One of the major internet service providers told the NOS (the Dutch national broadcasting organisation): ‘We used to have a peak in internet traffic on Sunday afternoons, at the time of Formula 1 or football, but we now see this peak usage every day, all day long.’ In fact, the increase in internet traffic is so significant that the European Commission felt compelled to start a conversation with video streaming services such as Netflix and YouTube. They will now, temporarily, reduce their video quality to prevent a network overload.
With these thoughts in mind, it is even more interesting to read the story How not to waste energy on 5G, about our insatiable hunger for mobile data. And how to deal with it.
Many bits of energy make a big problem
You may be jumping with joy when your mobile phone provider quadruples your data plan each year, for the next five years. A thousand times more data sounds great. ‘But there is always a cost,’ says Earl McCune, professor in the Electronic Circuits and Architectures group at TU Delft and specialized in sustainable wireless systems. ‘All of the systems needed to provide these services, available on demand, draw power. The digital network core, the electronic systems processing and building the signals, the switching and data centres and, most of all, the transmitters and receivers.’ Three percent of the global energy demand goes into wireless communication services.

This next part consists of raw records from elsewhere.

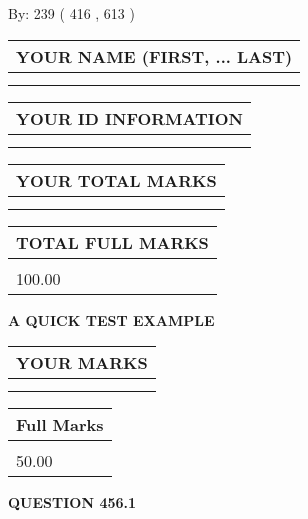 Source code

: \documentclass[12pt]{article}
\begin{document}
   
\hspace{1.0in} By: 
 239 ( 416 ,  613 )
   
   
   
   
\newpage 
\setcounter{page}{ 
   456001 } 
   
   
   
   
\noindent\begin{tabular}{|l|}
\hline
YOUR NAME (FIRST, ... LAST)  \\
\hline
 \\ 
 \\ 
\hline
\end{tabular}
\hspace{0.05in} \begin{tabular}{|l|}
\hline
 YOUR   ID   INFORMATION  \\
\hline
 \\ 
 \\ 
\hline
\end{tabular}
   
   
\vspace{0.2in}\noindent\begin{tabular}{|l|}
\hline
YOUR TOTAL MARKS  \\
\hline
 \\ 
 \\ 
\hline
\end{tabular}
\hspace{0.05in} \begin{tabular}{|l|}
\hline
TOTAL FULL MARKS  \\
\hline
 \\ 
100.00 \\
\hline
\end{tabular}
   
   
 \vspace{0.2in}
{\LARGE {\textbf{ A QUICK TEST EXAMPLE}}}
   
   
  
\vspace{0.2in}
  
\noindent\begin{tabular}{|l|}
\hline
 YOUR MARKS  \\
\hline
 \\ 
 \\ 
\hline
\end{tabular}
\hspace{0.05in} \begin{tabular}{|l|}
\hline
 Full Marks  \\
\hline
 \\ 
50.00 \\
\hline
\end{tabular}
{\textbf{\Large{QUESTION
456.1 
}}}
  
\end{document}
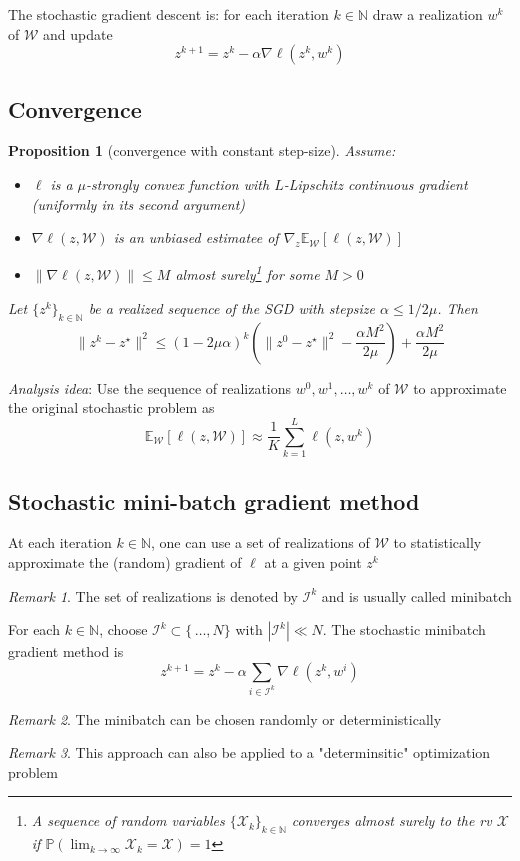 \documentclass{book}
\newcommand{\N}{\mathbb{N}}
\theoremstyle{theoremv2}
\newtheorem{proposition}{Proposition}[chapter]
\theoremstyle{defv2}
\theoremstyle{remark}
\newtheorem*{remark}{Remark}
\theoremstyle{remark}
\theoremstyle{definition}
\theoremstyle{definition}
\begin{document}
The stochastic gradient descent is: for each iteration $k\in\N$ draw a realization $w^k$ of $\mathcal{W}$ and update 
\[
    z^{k+1} = z^k -\alpha\nabla\ell(z^k,w^k)
\]
\subsection{Convergence}
\begin{proposition}[convergence with constant step-size]
    Assume: 
    \begin{itemize}
        \item $\ell$ is a $\mu$-strongly convex function with $L$-Lipschitz continuous gradient (uniformly in its second argument)
        \item $\nabla\ell(z,\mathcal{W})$ is an unbiased estimatee of $\nabla_z\mathbb{E}_{\mathcal{W}}[\ell(z,\mathcal{W})]$
        \item $\|\nabla\ell(z,\mathcal{W})\|\leq M$ almost surely\footnote{A sequence of random variables $\{\mathcal{X}_k\}_{k\in\N}$ converges almost surely to the rv $\mathcal{X}$ if $\mathbb{P}(\lim_{k\to\infty}\mathcal{X}_k=\mathcal{X})=1$} for some $M>0$
    \end{itemize}
    Let $\{z^k\}_{k\in\N}$ be a realized sequence of the SGD with stepsize $\alpha\leq 1/2 \mu$. Then 
    \[
        \|z^k-z^\star\|^2\leq (1-2\mu\alpha)^k\left(\|z^0-z^\star\|^2 - \displaystyle\frac{\alpha M^2}{2\mu}\right) + \displaystyle\frac{\alpha M^2}{2\mu}
    \]
\end{proposition} 
\emph{Analysis idea}: Use the sequence of realizations $w^0,w^1,\dots,w^k$ of $\mathcal{W}$ to approximate the original stochastic problem as 
\[
    \mathbb{E}_{\mathcal{W}}[\ell(z,\mathcal{W})] \approx \displaystyle\frac{1}{K}\displaystyle\sum_{k=1}^{L}\ell(z,w^k)
\]
\subsection{Stochastic mini-batch gradient method}
At each iteration $k\in\N$, one can use a set of realizations of $\mathcal{W}$ to statistically approximate the (random) gradient of $\ell$ at a given point $z^k$
\begin{remark}
    The set of realizations is denoted by $\mathcal{I}^k$ and is usually called minibatch
\end{remark}
For each $k\in\N$, choose $\mathcal{I}^k\subset \{\,\dots,N\}$ with $|\mathcal{I}^k| \ll N$. The stochastic minibatch gradient method is 
\[
    z^{k+1} = z^k - \alpha \displaystyle\sum_{i\in\mathcal{I}^k}\nabla \ell (z^k,w^i)
\]
\begin{remark}
    The minibatch can be chosen randomly or deterministically
\end{remark}
\begin{remark}
    This approach can also be applied to a "determinsitic" optimization problem
\end{remark}
\end{document}
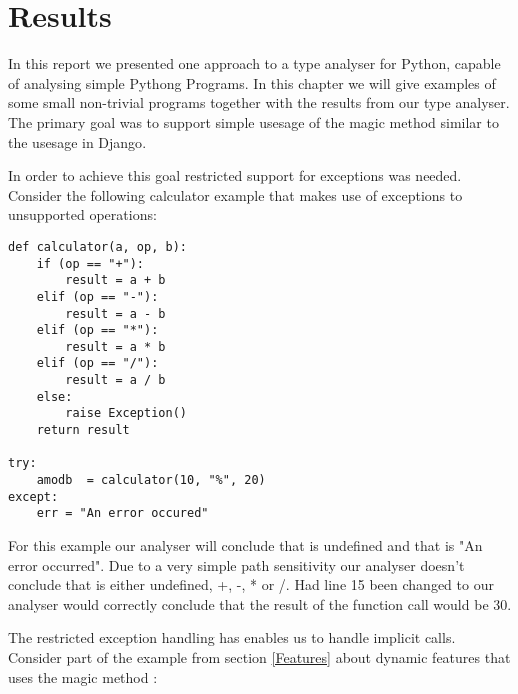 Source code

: \chapter{Results}
\label{chapter:results}
In this report we presented one approach to a type analyser for Python, capable of analysing simple Pythong Programs. In this chapter we will give examples of some small non-trivial programs together with the results from our type analyser. The primary goal was to support simple usesage of the magic method  similar to the usesage in Django\cite{django}.


In order to achieve this goal restricted support for exceptions was needed. Consider the following calculator example that makes use of exceptions to unsupported operations:

\begin{listing}[H]
	\begin{verbatim}
def calculator(a, op, b):
	if (op == "+"):
		result = a + b
	elif (op == "-"):
		result = a - b
	elif (op == "*"):
		result = a * b
	elif (op == "/"):
		result = a / b
	else:
		raise Exception()
	return result

try:
	amodb  = calculator(10, "%", 20)
except:
	err = "An error occured"
	\end{verbatim}
\end{listing}

For this example our analyser will conclude that  is undefined and that  is "An error occurred". Due to a very simple path sensitivity our analyser doesn't conclude that  is either undefined, +, -, * or /. Had line 15 been changed to  our analyser would correctly conclude that the result of the function call would be 30.

The restricted exception handling has enables us to handle implicit  calls. Consider part of the  example from section \ref{Features} about dynamic features that uses the magic method :

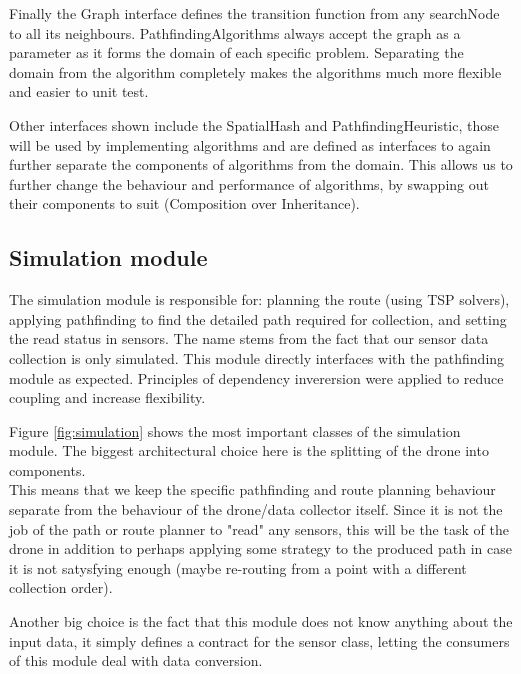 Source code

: \documentclass[10pt,a4paper]{article}
\begin{document}
\par 
Finally the Graph interface defines the transition function from any searchNode to all its neighbours. 
PathfindingAlgorithms always accept the graph as a parameter as it forms the domain of each specific problem. 
Separating the domain from the algorithm completely makes the algorithms much more flexible and easier to unit test.

\par 
Other interfaces shown include the SpatialHash and PathfindingHeuristic, those will be used by implementing algorithms and are defined as interfaces 
to again further separate the components of algorithms from the domain. This allows us to further change the behaviour and performance of algorithms,
by swapping out their components to suit (Composition over Inheritance). 





\subsection{Simulation module}
The simulation module is responsible for: planning the route (using TSP solvers), applying pathfinding to find the detailed path required for collection, and setting the read status in sensors. 
The name stems from the fact that our sensor data collection is only simulated. This module directly interfaces with the pathfinding module as expected. 
Principles of dependency inverersion were applied to reduce coupling and increase flexibility.
\par 
\medskip
Figure \ref{fig:simulation} shows the most important classes of the simulation module. The biggest architectural choice here is the splitting of the drone into components. 
\\
This means that we keep the specific pathfinding and route planning behaviour separate from the behaviour of the drone/data collector itself.
Since it is not the job of the path or route planner to "read" any sensors, this will be the task of the drone in addition to perhaps applying some strategy
to the produced path in case it is not satysfying enough (maybe re-routing from a point with a different collection order).
\par
Another big choice is the fact that this module does not know anything about the input data, it simply defines a contract for the sensor class, letting the consumers of this module deal with 
data conversion.
\end{document}
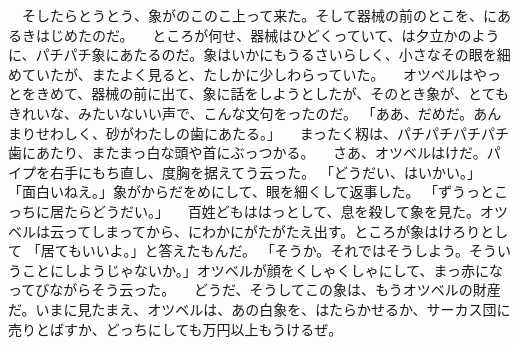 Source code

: 　そしたらとうとう、象がのこのこ上って来た。そして器械の前のとこを、にあるきはじめたのだ。
　ところが何せ、器械はひどくっていて、は夕立かのように、パチパチ象にあたるのだ。象はいかにもうるさいらしく、小さなその眼を細めていたが、またよく見ると、たしかに少しわらっていた。
　オツベルはやっとをきめて、器械の前に出て、象に話をしようとしたが、そのとき象が、とてもきれいな、みたいないい声で、こんな文句をったのだ。
「ああ、だめだ。あんまりせわしく、砂がわたしの歯にあたる。」
　まったく籾は、パチパチパチパチ歯にあたり、またまっ白な頭や首にぶっつかる。
　さあ、オツベルはけだ。パイプを右手にもち直し、度胸を据えてう云った。
「どうだい、はいかい。」
「面白いねえ。」象がからだをめにして、眼を細くして返事した。
「ずうっとこっちに居たらどうだい。」
　百姓どもははっとして、息を殺して象を見た。オツベルは云ってしまってから、にわかにがたがたえ出す。ところが象はけろりとして
「居てもいいよ。」と答えたもんだ。
「そうか。それではそうしよう。そういうことにしようじゃないか。」オツベルが顔をくしゃくしゃにして、まっ赤になってびながらそう云った。
　どうだ、そうしてこの象は、もうオツベルの財産だ。いまに見たまえ、オツベルは、あの白象を、はたらかせるか、サーカス団に売りとばすか、どっちにしても万円以上もうけるぜ。
　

And with projections of the demand for mobile data to increase a hundred to ten thousand times over the next five to ten years, we are in trouble. ‘The problem is that the communication industry in general has pretty much focused on trying to maximize the number of bits that can be transmitted per second,’ McCune explains. ‘Very little attention has been paid to the energy efficiency that goes along with that. I want to fix this.’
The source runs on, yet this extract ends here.